## Action item
What is the number of lines below that contain the word "capacity"? Respond with that number alone.
++++ Source information
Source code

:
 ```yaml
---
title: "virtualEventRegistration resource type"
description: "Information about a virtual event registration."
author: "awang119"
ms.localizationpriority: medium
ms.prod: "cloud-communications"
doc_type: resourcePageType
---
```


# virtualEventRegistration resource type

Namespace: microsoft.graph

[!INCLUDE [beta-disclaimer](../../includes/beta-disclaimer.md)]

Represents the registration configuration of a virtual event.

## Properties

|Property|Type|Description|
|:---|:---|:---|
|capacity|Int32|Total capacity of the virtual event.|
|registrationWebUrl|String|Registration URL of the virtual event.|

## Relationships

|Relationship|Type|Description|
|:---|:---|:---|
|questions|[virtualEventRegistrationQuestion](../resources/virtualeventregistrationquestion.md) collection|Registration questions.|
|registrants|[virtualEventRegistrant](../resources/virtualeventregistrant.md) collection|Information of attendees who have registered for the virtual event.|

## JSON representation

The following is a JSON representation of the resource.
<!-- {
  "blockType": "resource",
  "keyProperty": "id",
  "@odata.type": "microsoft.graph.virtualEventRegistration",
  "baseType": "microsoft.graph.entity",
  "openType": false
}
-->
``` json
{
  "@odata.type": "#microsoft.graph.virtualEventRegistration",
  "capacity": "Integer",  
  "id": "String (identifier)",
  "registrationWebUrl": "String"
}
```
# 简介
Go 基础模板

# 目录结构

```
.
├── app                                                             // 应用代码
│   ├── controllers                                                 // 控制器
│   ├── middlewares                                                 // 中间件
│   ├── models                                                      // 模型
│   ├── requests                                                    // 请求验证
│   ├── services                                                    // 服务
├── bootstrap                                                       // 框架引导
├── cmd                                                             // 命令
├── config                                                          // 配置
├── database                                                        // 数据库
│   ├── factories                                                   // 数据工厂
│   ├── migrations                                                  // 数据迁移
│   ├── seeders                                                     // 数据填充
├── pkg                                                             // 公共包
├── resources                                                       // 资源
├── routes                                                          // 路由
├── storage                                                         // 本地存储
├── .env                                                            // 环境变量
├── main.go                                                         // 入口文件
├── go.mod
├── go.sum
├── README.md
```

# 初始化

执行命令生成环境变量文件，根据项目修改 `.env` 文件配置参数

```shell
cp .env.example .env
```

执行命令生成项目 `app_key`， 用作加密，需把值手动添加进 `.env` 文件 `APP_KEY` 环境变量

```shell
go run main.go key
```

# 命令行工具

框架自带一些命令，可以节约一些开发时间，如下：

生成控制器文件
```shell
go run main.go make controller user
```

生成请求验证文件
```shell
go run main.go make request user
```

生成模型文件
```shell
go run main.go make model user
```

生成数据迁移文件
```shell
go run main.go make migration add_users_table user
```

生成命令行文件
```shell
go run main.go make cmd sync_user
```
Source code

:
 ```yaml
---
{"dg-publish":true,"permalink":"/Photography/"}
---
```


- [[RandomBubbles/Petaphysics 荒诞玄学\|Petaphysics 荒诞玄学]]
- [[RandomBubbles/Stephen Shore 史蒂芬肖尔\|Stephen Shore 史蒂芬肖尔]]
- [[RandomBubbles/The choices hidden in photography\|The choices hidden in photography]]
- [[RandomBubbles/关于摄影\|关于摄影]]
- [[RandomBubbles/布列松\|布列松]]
++++++++
## Output for this task
2